Ce père était un jeune à part dans le clan familial, un original disait-on, à l'écoute d'autres références que celles de sa famille nombreuse, il était disponible à vivre autrement. Il est devenu différent, pris d'autres voies professionnelles, personnelles, politiques. Et le fils va faire des liens, associer d'autres images, d'autres souvenirs, comprendre ce qui lui avait échappé ou plutôt ce qu'il avait compris différemment.


Il s'installe dans l'appartement paternelle, s'approprie de la voiture de son père, de ses chemins, de ses affaires, de ses pensées pendant ces quelques jours de démarches administratives, familiales, sociales.


Plus que jamais le père est présent dans ses engagements dans son choix professionnel, travailleur social, bien en phase avec son engagement politique, comme si l'un complétait l'autre. Sans diplômes mais avec une expérience de travail du bois, d'ouvrier, qui lui a permis de passer d'une maison de retraite à un institut de rééducation psychotérapeutique.

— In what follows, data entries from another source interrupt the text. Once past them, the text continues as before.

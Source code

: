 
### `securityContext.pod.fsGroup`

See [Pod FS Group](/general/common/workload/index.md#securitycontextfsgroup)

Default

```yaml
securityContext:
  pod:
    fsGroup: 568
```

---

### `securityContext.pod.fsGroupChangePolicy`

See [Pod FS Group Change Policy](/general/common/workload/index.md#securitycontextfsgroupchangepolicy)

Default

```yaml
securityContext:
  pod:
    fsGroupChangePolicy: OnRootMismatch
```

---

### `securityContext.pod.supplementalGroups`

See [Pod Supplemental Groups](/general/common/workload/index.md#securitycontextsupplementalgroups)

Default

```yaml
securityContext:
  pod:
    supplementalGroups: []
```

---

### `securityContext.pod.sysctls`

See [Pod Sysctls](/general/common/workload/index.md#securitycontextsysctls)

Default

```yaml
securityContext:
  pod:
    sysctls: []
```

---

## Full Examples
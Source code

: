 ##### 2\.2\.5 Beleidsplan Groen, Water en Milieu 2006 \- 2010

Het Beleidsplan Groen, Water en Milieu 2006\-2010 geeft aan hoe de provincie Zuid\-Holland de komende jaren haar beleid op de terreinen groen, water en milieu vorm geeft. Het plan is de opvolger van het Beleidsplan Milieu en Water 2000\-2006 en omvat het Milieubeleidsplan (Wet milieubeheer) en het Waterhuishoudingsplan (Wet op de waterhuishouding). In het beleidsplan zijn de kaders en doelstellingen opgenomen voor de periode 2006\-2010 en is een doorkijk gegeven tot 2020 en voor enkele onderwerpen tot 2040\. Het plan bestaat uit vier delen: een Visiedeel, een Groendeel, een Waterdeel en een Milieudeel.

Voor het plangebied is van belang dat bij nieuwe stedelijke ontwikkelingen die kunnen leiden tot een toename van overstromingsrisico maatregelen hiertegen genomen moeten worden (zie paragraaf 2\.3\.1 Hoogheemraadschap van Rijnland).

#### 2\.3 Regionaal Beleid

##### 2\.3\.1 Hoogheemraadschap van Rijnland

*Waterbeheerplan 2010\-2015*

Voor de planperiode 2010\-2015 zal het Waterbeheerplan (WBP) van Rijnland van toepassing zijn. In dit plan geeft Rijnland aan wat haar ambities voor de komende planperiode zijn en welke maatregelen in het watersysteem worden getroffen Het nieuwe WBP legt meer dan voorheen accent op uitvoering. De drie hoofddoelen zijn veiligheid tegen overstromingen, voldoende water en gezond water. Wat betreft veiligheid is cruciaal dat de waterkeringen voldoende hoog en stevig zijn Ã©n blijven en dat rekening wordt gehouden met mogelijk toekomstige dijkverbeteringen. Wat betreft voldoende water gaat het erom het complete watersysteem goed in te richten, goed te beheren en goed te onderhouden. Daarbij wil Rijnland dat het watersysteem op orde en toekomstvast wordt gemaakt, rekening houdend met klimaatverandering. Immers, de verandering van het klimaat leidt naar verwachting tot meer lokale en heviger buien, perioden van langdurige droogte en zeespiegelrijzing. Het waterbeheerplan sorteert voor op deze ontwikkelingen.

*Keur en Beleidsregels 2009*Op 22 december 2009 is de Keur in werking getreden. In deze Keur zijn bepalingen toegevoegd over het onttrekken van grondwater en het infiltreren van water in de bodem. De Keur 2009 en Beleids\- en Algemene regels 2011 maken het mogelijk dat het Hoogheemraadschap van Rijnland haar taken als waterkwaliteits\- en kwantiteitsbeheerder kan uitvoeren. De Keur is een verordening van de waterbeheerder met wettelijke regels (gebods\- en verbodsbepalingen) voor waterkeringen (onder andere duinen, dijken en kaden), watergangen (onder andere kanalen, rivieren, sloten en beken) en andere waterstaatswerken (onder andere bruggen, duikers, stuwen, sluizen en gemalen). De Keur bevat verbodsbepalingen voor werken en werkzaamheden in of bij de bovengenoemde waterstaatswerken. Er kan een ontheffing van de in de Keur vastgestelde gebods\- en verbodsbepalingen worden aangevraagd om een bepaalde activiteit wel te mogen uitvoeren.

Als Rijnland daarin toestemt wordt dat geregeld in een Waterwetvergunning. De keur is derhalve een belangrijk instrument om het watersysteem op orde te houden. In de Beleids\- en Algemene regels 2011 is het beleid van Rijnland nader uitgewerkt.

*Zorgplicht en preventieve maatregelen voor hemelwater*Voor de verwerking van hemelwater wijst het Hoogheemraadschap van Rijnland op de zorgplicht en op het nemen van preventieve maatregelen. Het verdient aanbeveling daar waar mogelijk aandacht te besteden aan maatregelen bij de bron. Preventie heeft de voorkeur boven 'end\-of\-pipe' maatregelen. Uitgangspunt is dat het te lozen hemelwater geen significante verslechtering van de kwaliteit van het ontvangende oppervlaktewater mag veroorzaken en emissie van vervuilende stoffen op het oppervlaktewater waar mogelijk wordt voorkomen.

Mais quelque chose l'empêchait ou ce n'était pas présenté, l'accomplissement affectif. Papillonnant de cœur en cœur comme de formation en formation... Ses coups de colère, peut-être comme réponse à son mal vivre. Coup d'éclat fréquent comme finalement celui de sa disparition, celui qui lui fut fatal.
Chute en cueillant des champignons, un coin à morilles, mais il n'était pas chaussé pour, ras-le-bol de ce qu'il vivait au boulot, alors qu'il était si près du but, dans trois mois la quille qu'il espérait tant! Impatient sans doute, ne supportant plus, peut-être, mais quoi? Et ces trois mois, pourquoi faire?


J'ai souvent été ému en faisant connaissance avec l'homme des bois. Je me suis vu père, je me suis senti fils sans savoir à quel moment plutôt l'un que l'autre. Le parcours du père, dont j'ai trouvé des raccourcis qui pouvaient m'appartenir, m'ont en effet questionné, et après? Que transmettre, lui qui gardait tout et bien classé, quelle mission et quelle attente, quand il ne sert plus à rien d'attendre puisque c'est fini?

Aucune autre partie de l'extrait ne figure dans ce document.